(Dataset excerpts)
*** Begin section ***
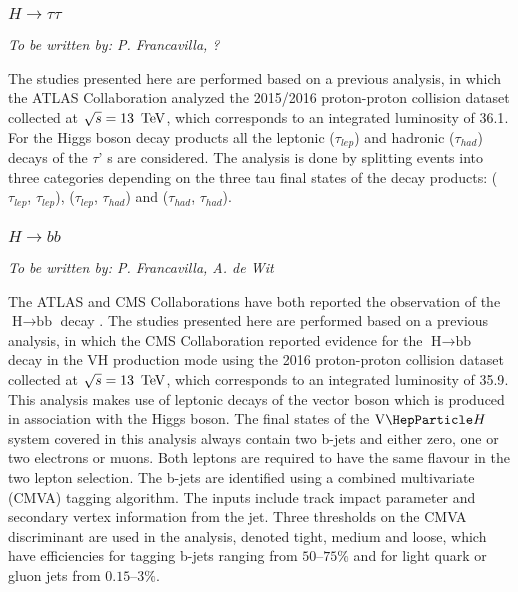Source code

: 


\subsubsection{$H \to \tau\tau$}
\begin{center}
  \textit{To be written by: P. Francavilla, ?}
\end{center}

The studies presented here are performed based on a previous analysis, in which the ATLAS Collaboration analyzed the 2015/2016 proton-proton collision dataset collected at $\sqrt{s} = 13\,~\text{TeV}$, which corresponds to an integrated luminosity of 36.1\fbinv \cite{}. 
For the Higgs boson decay products all the leptonic ($\tau_{lep}$) and hadronic ($\tau_{had}$) decays of the $\tau$' s are considered. The analysis is done by splitting events into three categories depending on the three tau final states of the decay products: ($\tau_{lep}$, $\tau_{lep}$), ($\tau_{lep}$, $\tau_{had}$) and ($\tau_{had}$, $\tau_{had}$).



\subsubsection{$H \to bb$}
{\it To be written by: P. Francavilla, A. de Wit}


The ATLAS and CMS Collaborations have both reported the observation of the $\text{H}\to\text{bb}$ decay \cite{Aaboud:2018zhk,Sirunyan:2018kst}.
The studies presented here are performed based on a previous analysis, in which 
the CMS Collaboration reported evidence for the $\text{H}\to\text{bb}$ decay in the $\text{VH}$ production mode using the 2016
proton-proton collision dataset collected at $\sqrt{s} = 13\,~\text{TeV}$, which corresponds to an integrated luminosity of 35.9\fbinv \cite{HIG16044}. 
This analysis makes use of leptonic decays of the vector boson which is produced in association with the Higgs boson. The final states
of the $\vh$ system covered in this analysis always contain two b-jets and either zero, one or two electrons or muons. Both leptons are required to have the same flavour in the two lepton selection.
The b-jets are identified using a combined multivariate (CMVA) tagging algorithm. The inputs include track impact parameter and secondary vertex information from the jet. Three thresholds on the CMVA discriminant are used in the analysis, denoted tight, medium and loose, which have efficiencies for tagging b-jets ranging from $50$--$75\%$ and for light quark or gluon jets from $0.15$--$3\%$.

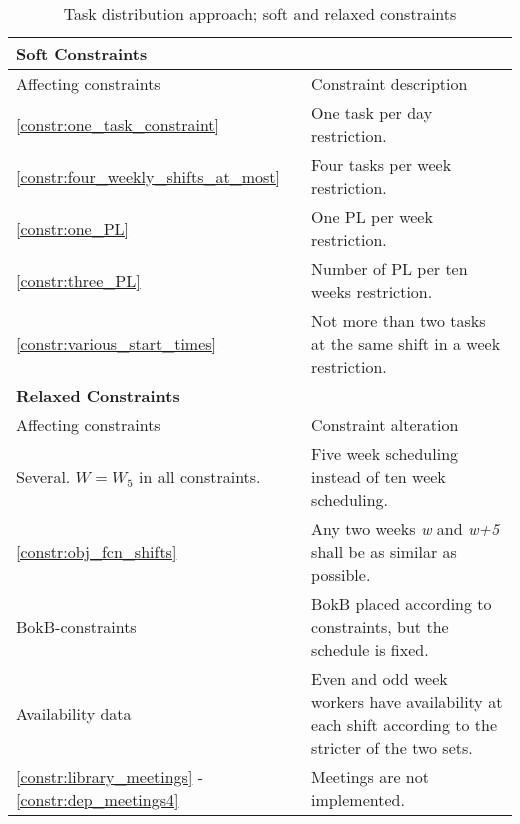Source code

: \begin{table}[!h]
\centering
\caption{Task distribution approach; soft and relaxed constraints}
\label{tab:task_constraints}
\begin{tabular}{|p{4cm}|p{7cm}|}
\hline
\multicolumn{2}{|l|}{\cellcolor{gray!90} \textbf{Soft Constraints}} \\
\hline 
\rowcolor{Gray} Affecting constraints & Constraint description \\ \hline
\ref{constr:one_task_constraint} & One task per day restriction.  \\ \hline
\ref{constr:four_weekly_shifts_at_most} & Four tasks per week restriction. \\ \hline
\ref{constr:one_PL} & One PL per week restriction. \\ \hline
\ref{constr:three_PL} & Number of PL per ten weeks restriction. \\ \hline
\ref{constr:various_start_times} & Not more than two tasks at the same shift in a week restriction.  \\ \hline
\multicolumn{2}{|l|}{\cellcolor{gray!90} \textbf{Relaxed Constraints}} \\
\hline 
\rowcolor{Gray} Affecting constraints & Constraint alteration \\ \hline
Several. $W = W_5$ in all constraints. & Five week scheduling instead of ten week scheduling. \\ \hline
\ref{constr:obj_fcn_shifts} & Any two weeks \textit{w} and \textit{w+5} shall be as similar as possible. \\ \hline
BokB-constraints & BokB placed according to constraints, but the schedule is fixed. \\ \hline
Availability data & Even and odd week workers have availability at each shift according to the stricter of the two sets. \\ \hline
\ref{constr:library_meetings} - \ref{constr:dep_meetings4} & Meetings are not implemented. \\ \hline
\end{tabular}
\end{table}
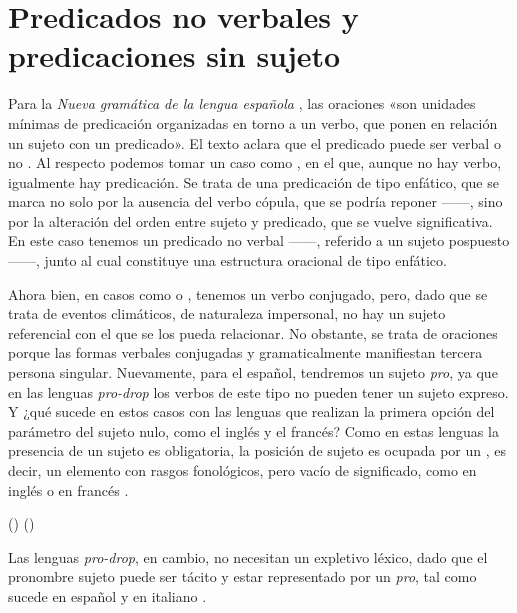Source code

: \section{Predicados no verbales y predicaciones sin sujeto}\label{sec:06-noverbales}

Para la \textit{Nueva gramática de la lengua española} \parencite[§\,1.13a]{rae2025},
las oraciones «son unidades mínimas de predicación organizadas en torno a un
verbo, que ponen en relación un sujeto con un predicado». El texto aclara que el
predicado puede ser verbal o no \parencite[§\,1.12d]{rae2025}. Al respecto
podemos tomar un caso como , en el que, aunque no
hay verbo, igualmente hay predicación. Se trata de una predicación de tipo
enfático, que se marca no solo por la ausencia del verbo cópula, que se podría
reponer ------, sino por la alteración del
orden entre sujeto y predicado, que se vuelve significativa. En este caso
tenemos un predicado no verbal ------, referido a un sujeto
pospuesto ------, junto al cual constituye una estructura
oracional de tipo enfático.

Ahora bien, en casos como  o , tenemos un verbo
conjugado, pero, dado que se trata de eventos climáticos, de naturaleza
impersonal, no hay un sujeto referencial con el que se los pueda relacionar. No
obstante, se trata de oraciones porque las formas verbales conjugadas
 y  gramaticalmente manifiestan tercera persona
singular. Nuevamente, para el español, tendremos un sujeto \textit{pro}, ya que
en las lenguas \textit{pro-drop} los verbos de este tipo no pueden tener un
sujeto expreso. Y ¿qué sucede en estos casos con las lenguas que realizan la
primera opción del parámetro del sujeto nulo, como el inglés y el francés? Como
en estas lenguas la presencia de un sujeto es obligatoria, la posición de sujeto
es ocupada por un , es decir, un elemento con rasgos
fonológicos, pero vacío de significado, como  en inglés
 o  en francés .

\begin{exe}
  \ex\label{ex:06-it}  ()
  \ex\label{ex:06-il}  ()
\end{exe}

Las lenguas \textit{pro-drop}, en cambio, no necesitan un expletivo léxico, dado
que el pronombre sujeto puede ser tácito y estar representado por un
\textit{pro}, tal como sucede en español  y en
italiano .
*** End section ***
## Task instructions
Copy the stretch of the records above that runs from the line with "predicado puede ser" through the line with "oracional de tipo enfático.". Both end lines belong in the copy, and nothing else does.

## Answer to this task
predicado puede ser verbal o no \parencite[§\,1.12d]{rae2025}. Al respecto
podemos tomar un caso como , en el que, aunque no
hay verbo, igualmente hay predicación. Se trata de una predicación de tipo
enfático, que se marca no solo por la ausencia del verbo cópula, que se podría
reponer ------, sino por la alteración del
orden entre sujeto y predicado, que se vuelve significativa. En este caso
tenemos un predicado no verbal ------, referido a un sujeto
pospuesto ------, junto al cual constituye una estructura
oracional de tipo enfático.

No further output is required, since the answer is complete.